Transcript
Erik Barnouw
July 28, 2001
BOB GARFIELD: Welcome back with On the Media. I'm Bob Garfield.
BROOKE GLADSTONE: And I'm Brooke Gladstone. This week federal regulators made Rupert Murdoch's Fox Television Group the most powerful in the country by allowing it to buy rival broadcaster Chris-Craft. The purchase gives Fox ownership of two stations each in New York and Los Angeles. Such "duopolies," as they're called, were forbidden until the FCC issued new rules in 1999. It's the sort of news that would have dismayed Erik Barnouw. He died this week at the age of 93 after taking jobs in nearly every facet of a century of broadcasting -- as ad man, radio producer, filmmaker, teacher, historian and archivist -- and that's just a few. In fact, he wrote the book. His three volume history of broadcasting in the United States is the work that critic John Leonard says everyone who writes about television steals from. Patricia Zimmerman is an author and broadcast historian. She says Barnouw had an indelible impact on virtually every field he entered!
PATRICIA ZIMMERMAN: You know one of my colleagues said here is a man who didn't live just one life but lived many lives. You know we often call him the shuttler -- that he shuttled between so many different media worlds, it was hard to ever place him in one.
BROOKE GLADSTONE:Let's talk about some of those lives that he lived, first as a practitioner. He wrote commercials, he did propaganda and probably one of the most important films he made is Hiroshima and Nagasaki, 1945.
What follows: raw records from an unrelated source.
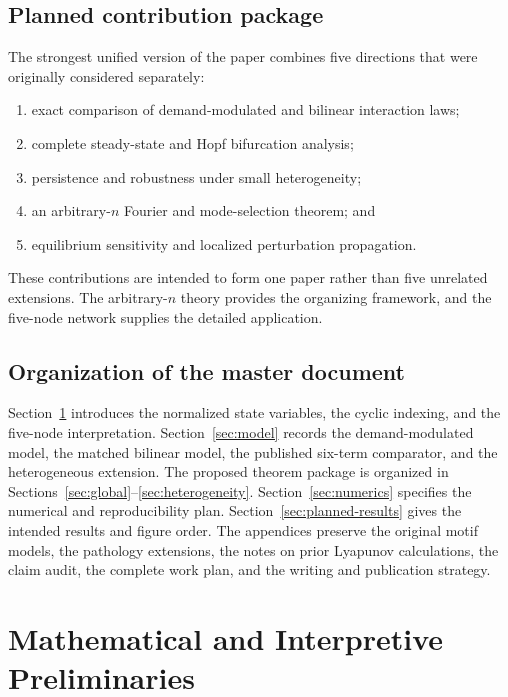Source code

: \documentclass[11pt, reqno]{amsart}
\theoremstyle{definition}
\theoremstyle{remark}
\begin{document}
	\subsection{Planned contribution package}
	
	The strongest unified version of the paper combines five directions that were
	originally considered separately:
	
	\begin{enumerate}[label=(\roman*),leftmargin=2.5em]
		\item exact comparison of demand-modulated and bilinear interaction laws;
		\item complete steady-state and Hopf bifurcation analysis;
		\item persistence and robustness under small heterogeneity;
		\item an arbitrary-$n$ Fourier and mode-selection theorem; and
		\item equilibrium sensitivity and localized perturbation propagation.
	\end{enumerate}
	
	These contributions are intended to form one paper rather than five unrelated
	extensions.  The arbitrary-$n$ theory provides the organizing framework, and
	the five-node network supplies the detailed application.
	
	\subsection{Organization of the master document}
	
	Section~\ref{sec:preliminaries} introduces the normalized state variables, the
	cyclic indexing, and the five-node interpretation.  Section~\ref{sec:model}
	records the demand-modulated model, the matched bilinear model, the published
	six-term comparator, and the heterogeneous extension.  The proposed theorem
	package is organized in Sections~\ref{sec:global}--\ref{sec:heterogeneity}.
	Section~\ref{sec:numerics} specifies the numerical and reproducibility plan.
	Section~\ref{sec:planned-results} gives the intended results and figure order.
	The appendices preserve the original motif models, the pathology extensions,
	the notes on prior Lyapunov calculations, the claim audit, the complete work
	plan, and the writing and publication strategy.
	
	\section{Mathematical and Interpretive Preliminaries}
	\label{sec:preliminaries}
	
\end{document}
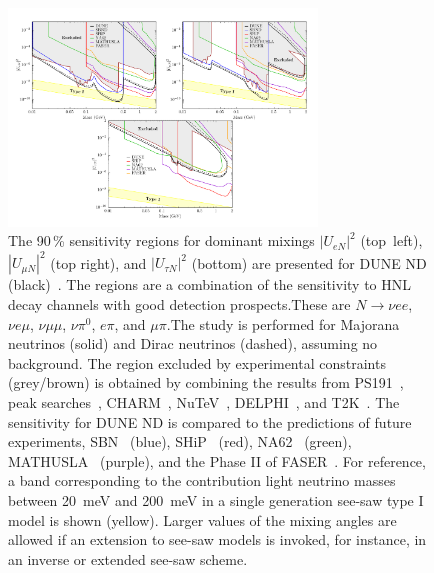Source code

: \begin{figure}[!htb]
	\begin{center}
	  	\includegraphics[width=0.73\textwidth]{graphics/DUNE_BSM_HNL.pdf}
	\end{center}
\caption[The 90\,\%  sensitivity regions for dominant mixings
		$|U_{\alpha N}|^2$]
		{The 90\,\%  sensitivity regions for dominant mixings %
		$|U_{e N}|^2$ (top~left), $|U_{\mu N}|^2$ (top right), and $|U_{\tau N}|^2$ (bottom) are presented for DUNE ND (black)~\cite{Ballett:2019bgd}.
		The regions are a combination of the sensitivity to HNL decay channels with good detection prospects.These are $N\to\nu e e$, $\nu e \mu$, $\nu \mu \mu$, $\nu \pi^0$, $e \pi$, and $\mu \pi$.The study is performed for Majorana neutrinos (solid) and Dirac neutrinos (dashed), %
		assuming no background. The region excluded by experimental constraints (grey/brown) is obtained by combining the results from PS191~\cite{Bernardi:1985ny, Bernardi:1987ek}, %
		peak searches~\cite{Artamonov:2014urb, Britton:1992pg, Britton:1992xv, Aguilar-Arevalo:2017vlf, Aguilar-Arevalo:2019owf}, %
		CHARM~\cite{Vilain:1994vg}, NuTeV~\cite{Vaitaitis:1999wq}, DELPHI~\cite{Abreu:1996pa}, and T2K~\cite{Abe:2019kgx}. The sensitivity for DUNE ND is compared to the predictions of future experiments, SBN~\cite{Ballett:2016opr} (blue), %
		SHiP~\cite{Alekhin:2015byh} (red), NA62~\cite{Drewes:2018gkc} (green), MATHUSLA~\cite{Curtin:2018mvb} (purple), and the Phase II of FASER~\cite{Kling:2018wct}.
		For reference, a band corresponding to the contribution light neutrino masses between 20~meV and 200~meV in a single generation see-saw type I model is shown (yellow).
		Larger values of the mixing angles are allowed if an extension to see-saw models is invoked,
		for instance, in an inverse or extended see-saw scheme.}
\label{fig:sensa_hnl}
\end{figure}

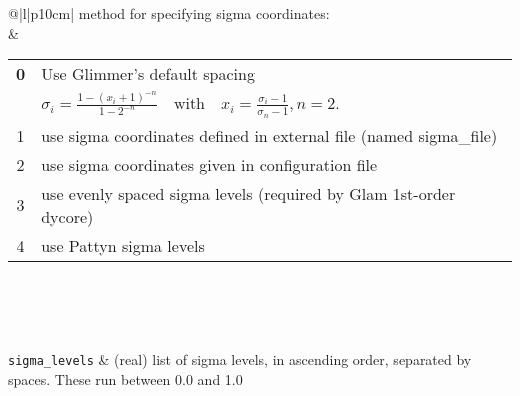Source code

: \begin{center}
\begin{supertabular*}{\textwidth}{@{\extracolsep{\fill}}|l|p{10cm}|}
      method for specifying sigma coordinates:  \\ &
    \begin{tabular}[t]{cl}
      {\bf 0} & Use Glimmer's default spacing \\[0.05in] 
        & $\sigma_i=\frac{1-(x_i+1)^{-n}}{1-2^{-n}}\quad\mbox{with}\quad x_i=\frac{\sigma_i-1}{\sigma_n-1}, n=2.$ \\[0.05in]
      1 & use sigma coordinates defined in external file (named sigma\_file) \\
      2 & use sigma coordinates given in configuration file \\
      3 & use evenly spaced sigma levels (required by Glam 1st-order dycore) \\
      4 & use Pattyn sigma levels \\
    \end{tabular}\\
    \hline
  
    \\
    \hline
     \\
    \hline
    \texttt{sigma\_levels} & (real) list of sigma levels, in ascending order, separated by spaces. These run between 0.0 and 1.0 \\
    \hline



\end{supertabular*}
\end{center}

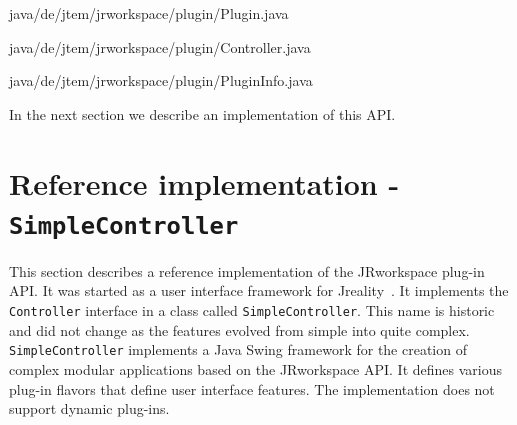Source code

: \documentclass[Thesis.tex]{subfiles}
\begin{document}
 {java/de/jtem/jrworkspace/plugin/Plugin.java}

 {java/de/jtem/jrworkspace/plugin/Controller.java}

 {java/de/jtem/jrworkspace/plugin/PluginInfo.java}

In the next section we describe an implementation of this API.

\section{Reference implementation - {\tt SimpleController}}
\label{sec:reference_implementation}
This section describes a reference implementation of the {\sc JRworkspace} plug-in API.
It was started as a user interface framework for {\sc Jreality}~\cite{JrealityWebsite}. It implements
the {\tt Controller} interface in a class called {\tt SimpleController}. This name is historic
and did not change as the features evolved from simple into quite complex.
{\tt SimpleController} implements a {\sc Java Swing\TReg} framework for the creation of complex
modular applications based on the {\sc JRworkspace} API. It defines various plug-in flavors
that define user interface features. The implementation does not support dynamic plug-ins.
\end{document}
PATRICIA ZIMMERMAN: This film is a compilation film produced in I believe 1970 from footage that had been squirreled away, confiscated and hidden.
BROOKE GLADSTONE: This footage was kept under seal by the U.S. government!
PATRICIA ZIMMERMAN: Yes, sealed by the U.S. government and through a very complicated set of machinations, Barnouw secured the footage.
BROOKE GLADSTONE: Now they say that this is the most widely-taught documentary in documentary studies and also one of the most potent expressions of anti-war sentiment ever put on film!
PATRICIA ZIMMERMAN: Yes, it is. 31 years after it was produced, you can show it to students and they're moved and crying and touched. You can trace films like Eyes on the Prize and millions of public television documentaries, feminist documentaries, civil rights documentaries, all these films that narrate the history of America can really -- you could see as having their forefather, if you will, in this film.
BROOKE GLADSTONE:Having written the history of broadcasting he then went on to look ahead and what he saw was a nation that was producing huge media mega-companies. Media conglomerates.
PATRICIA ZIMMERMAN: He once said to me, these companies are now larger than most nations. Yet at the same time, rather than just focusing on gloom and doom, he would constantly say to me: you know any good independent documentary media that's blowing the cover of these people? So what I would say -- his whole life is a life marked by worry about what are the media doing in American society and internationally and also hope that there's always people doing courageous work.
BROOKE GLADSTONE:Just this week you were at a conference that included archivists and people interested in independent film and documentary film. What is it like in all those communities to lose somebody like Erik Barnouw?
PATRICIA ZIMMERMAN: The passing of Erik Barnouw is for us as though Ghandi has died. A person always steering us towards an ethical and moral and democratic course.
BROOKE GLADSTONE: Patricia Zimmerman is a professor at Ithaca College, author and media historian.